Thursday, April 21, 2011

My mom thinks you're CHEAP

So we are all out to dinner, taking advantage of the Kids Eat Free and HH Bloody Mary's on Sunday at The Old Bag of Nails in Grandview.  I say, "Hey, guys, how was it having Grandpa Kennie babysit you guys today while Mommy and Mimi went to Lowe's? Did he talk to you or was he just painting and listening to his Talk Radio shows?"

This may seem like a "weird" (thanks Pat for the spelling.  Love it when you and Mom read my blog and correct my spelling errors.  What's next Dad providing videos?) thing to say, but my father-in-law, Grandpa Kennie was painting the interior of his great room and he agreed to watch the kids so I could check some stuff out at Lowe's and bring along my mother-in-law because she gives really good advice on remodeling and decorating and stuff.

My oldest daughter, Hallie, turns to me and says, "Yea, I told Grandpa Kennie that you think he is CHEAP, and they all start giggling in unison.  Perrrrrffffeeeecccctttt.  Can anyone say "damage control"?

Rewind. The kids and I are in the car following Brad in Grandpa Kennie and Mimi's car to the airport after having to go all the way to the north edges of Westerville to retrieve Brad's car from the night before.  We then had to drive back to Arlington (an easy hour, roundtrip), pick up my in-laws' car and got to the airport, where we are to deposit the car in the parking lot of the airport hotel there.  The kids were bitching and fighting with each other in the back.  I had already fed them and they had their electronic devices, but they had grown bored and had started to try and annoy me - a mechanism they have honed and perfected from their father.

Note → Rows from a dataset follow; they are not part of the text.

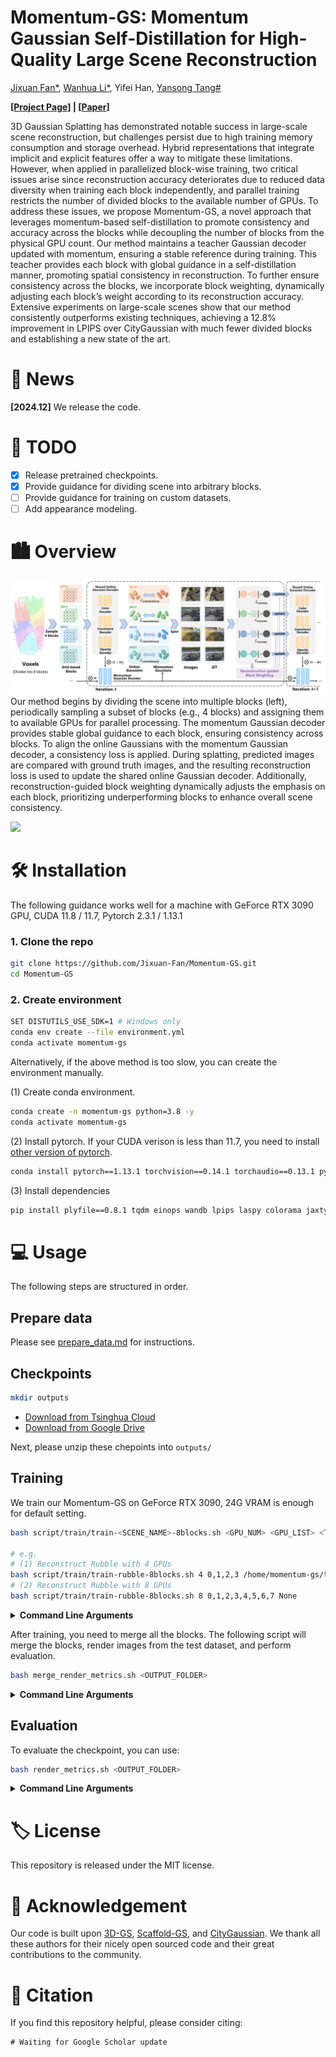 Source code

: # Momentum-GS: Momentum Gaussian Self-Distillation for High-Quality Large Scene Reconstruction

[Jixuan Fan*](https://jixuan-fan.github.io/), [Wanhua Li*](https://li-wanhua.github.io/), Yifei Han, [Yansong Tang#](https://andytang15.github.io/)

**[[Project Page](https://jixuan-fan.github.io/Momentum-GS_Page/)] | [[Paper]()]**

3D Gaussian Splatting has demonstrated notable success in large-scale scene reconstruction, but challenges persist due to high training memory consumption and storage overhead.
Hybrid representations that integrate implicit and explicit features offer a way to mitigate these limitations.
However, when applied in parallelized block-wise training, two critical issues arise since reconstruction accuracy deteriorates due to reduced data diversity when training each block independently, and parallel training restricts the number of divided blocks to the available number of GPUs.
To address these issues, we propose Momentum-GS, a novel approach that leverages momentum-based self-distillation to promote consistency and accuracy across the blocks while decoupling the number of blocks from the physical GPU count.
Our method maintains a teacher Gaussian decoder updated with momentum, ensuring a stable reference during training. This teacher provides each block with global guidance in a self-distillation manner, promoting spatial consistency in reconstruction.
To further ensure consistency across the blocks, we incorporate block weighting, dynamically adjusting each block’s weight according to its reconstruction accuracy.
Extensive experiments on large-scale scenes show that our method consistently outperforms existing techniques, achieving a 12.8\% improvement in LPIPS over CityGaussian with much fewer divided blocks and establishing a new state of the art.

# 📰 News
**[2024.12]** We release the code.

# 📝 TODO
- [x] Release pretrained checkpoints.
- [x] Provide guidance for dividing scene into arbitrary blocks.
- [ ] Provide guidance for training on custom datasets.
- [ ] Add appearance modeling.

# 🏙️ Overview
![](docs/pipeline_final.png)
Our method begins by dividing the scene into multiple blocks (left), periodically sampling a subset of blocks (e.g., 4 blocks) and assigning them to available GPUs for parallel processing. The momentum Gaussian decoder provides stable global guidance to each block, ensuring consistency across blocks. To align the online Gaussians with the momentum Gaussian decoder, a consistency loss is applied. During splatting, predicted images are compared with ground truth images, and the resulting reconstruction loss is used to update the shared online Gaussian decoder. Additionally, reconstruction-guided block weighting dynamically adjusts the emphasis on each block, prioritizing underperforming blocks to enhance overall scene consistency.

![](docs/comparison.png)


# 🛠️ Installation

The following guidance works well for a machine with GeForce RTX 3090 GPU, CUDA 11.8 / 11.7, Pytorch 2.3.1 / 1.13.1 

### 1. Clone the repo

```bash
git clone https://github.com/Jixuan-Fan/Momentum-GS.git
cd Momentum-GS
```

### 2. Create environment
```bash
SET DISTUTILS_USE_SDK=1 # Windows only
conda env create --file environment.yml
conda activate momentum-gs
```
Alternatively, if the above method is too slow, you can create the environment manually.

(1) Create conda environment. 
```bash
conda create -n momentum-gs python=3.8 -y
conda activate momentum-gs
```
(2) Install pytorch. If your CUDA verison is less than 11.7, you need to install [other version of pytorch](https://pytorch.org/get-started/previous-versions/).  
```bash
conda install pytorch==1.13.1 torchvision==0.14.1 torchaudio==0.13.1 pytorch-cuda=11.7 -c pytorch -c nvidia -y
```

(3) Install dependencies
```bash
pip install plyfile==0.8.1 tqdm einops wandb lpips laspy colorama jaxtyping opencv-python matplotlib ipykernel torch_scatter submodules/diff-gaussian-rasterization submodules/simple-knn
```


# 💻 Usage

The following steps are structured in order.

## Prepare data

Please see [prepare_data.md](docs/prepare_data.md) for instructions. 

 
## Checkpoints

```bash
mkdir outputs
```

+ [Download from Tsinghua Cloud](https://cloud.tsinghua.edu.cn/d/8cf9ae5b1a2045a6993b/)
+ [Download from Google Drive](https://drive.google.com/drive/folders/1uknG0XSEHXuQfoCZNr1AGcqNGSskVNgc?usp=drive_link)


Next, please unzip these chepoints into `outputs/`



## Training
We train our Momentum-GS on GeForce RTX 3090, 24G VRAM is enough for default setting.

```bash
bash script/train/train-<SCENE_NAME>-8blocks.sh <GPU_NUM> <GPU_LIST> <TMP_DIR>

# e.g.
# (1) Reconstruct Rubble with 4 GPUs
bash script/train/train-rubble-8blocks.sh 4 0,1,2,3 /home/momentum-gs/tmp
# (2) Reconstruct Rubble with 8 GPUs
bash script/train/train-rubble-8blocks.sh 8 0,1,2,3,4,5,6,7 None
```
<details>
<summary><span style="font-weight: bold;">Command Line Arguments</span></summary>

  #### \<SCENE_NAME\>
  Support `building`, `rubble`, `residence`, `sciart`, and `matrixcity`.


  #### \<GPU_NUM\>
  The number of GPUs (e.g., `4`). Note that the default number of divided blocks is `8`, and the number of blocks must be divisible by `GPU_NUM`. Therefore, in the default setting, `GPU_NUM` must be one of the following values: `[1, 2, 4, 8]`.


  #### \<GPU_LIST\>
  ID(s) of the used GPUs (e.g., `0,1,2,3` for `GPU_NUM=4`).


  #### \<TMP_DIR\>
  If `GPU_NUM == BLOCK_NUM`, you can set this as `None`. If `GPU_NUM < BLOCK_NUM`, please specify a temporary folder (e.g., `/home/momentum-gs/tmp`).

  Each GPU will only reconstruct one block simultaneously, while the other blocks must be temporarily stored on the disk. **Note**: It is essential to choose a solid-state drive (SSD) with fast read and write speeds (> 1GB/s), HDD are strongly discouraged. 
  
  As for why the blocks are moved to disk instead of memory, we found that transferring them to memory causes unknown issues that result in a decline in reconstruction quality. Despite our best efforts and numerous attempts with various methods, we could not resolve the problem. If you have a solution, please let me know! 
</details>


After training, you need to merge all the blocks. The following script will merge the blocks, render images from the test dataset, and perform evaluation.
```bash
bash merge_render_metrics.sh <OUTPUT_FOLDER>
```
<details>
<summary><span style="font-weight: bold;">Command Line Arguments</span></summary>

  #### \<OUTPUT_FOLDER\>
  Path where the trained model should be stored (```output/<dataset>/<scene>/train/<exp_name>/<time>``` by default).
</details>



## Evaluation
To evaluate the checkpoint, you can use:
```bash
bash render_metrics.sh <OUTPUT_FOLDER>
```
<details>
<summary><span style="font-weight: bold;">Command Line Arguments</span></summary>

  #### \<OUTPUT_FOLDER\>
  Path where the trained model should be stored (```output/<dataset>/<scene>/...``` by default).
</details>


# 🏷️ License
This repository is released under the MIT license.

# 🙏 Acknowledgement

Our code is built upon [3D-GS](https://github.com/graphdeco-inria/gaussian-splatting),  [Scaffold-GS](https://github.com/city-super/Scaffold-GS), and [CityGaussian](https://github.com/DekuLiuTesla/CityGaussian). We thank all these authors for their nicely open sourced code and their great contributions to the community.

# 🥰 Citation
If you find this repository helpful, please consider citing:

```
# Waiting for Google Scholar update
```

So, I'll be honest, I was bitching up a storm, ALOUD, which I don't really do, but I couldn't get my best friend on the phone so I was having the conversation I should have been having with another adult, with my three children (ages 9, 7, and 4).  Inappropriate, I know.

"Why are we going to the airport again?" they asked (and was answered) for the third time each.

"I TOLD you, remember, five seconds ago when your sister, (who is literally butted up against her, because of all of those irritating car seat laws) asked me the exact same question?"

"Oh, I didn't hear you because I was texting on my ITouch.  Now...what?"

"Grandpa Kennie does not like to pay for parking or a cab ride to and from the airport so we have to leave his car in the parking lot for when he flies home so he does not spend any money."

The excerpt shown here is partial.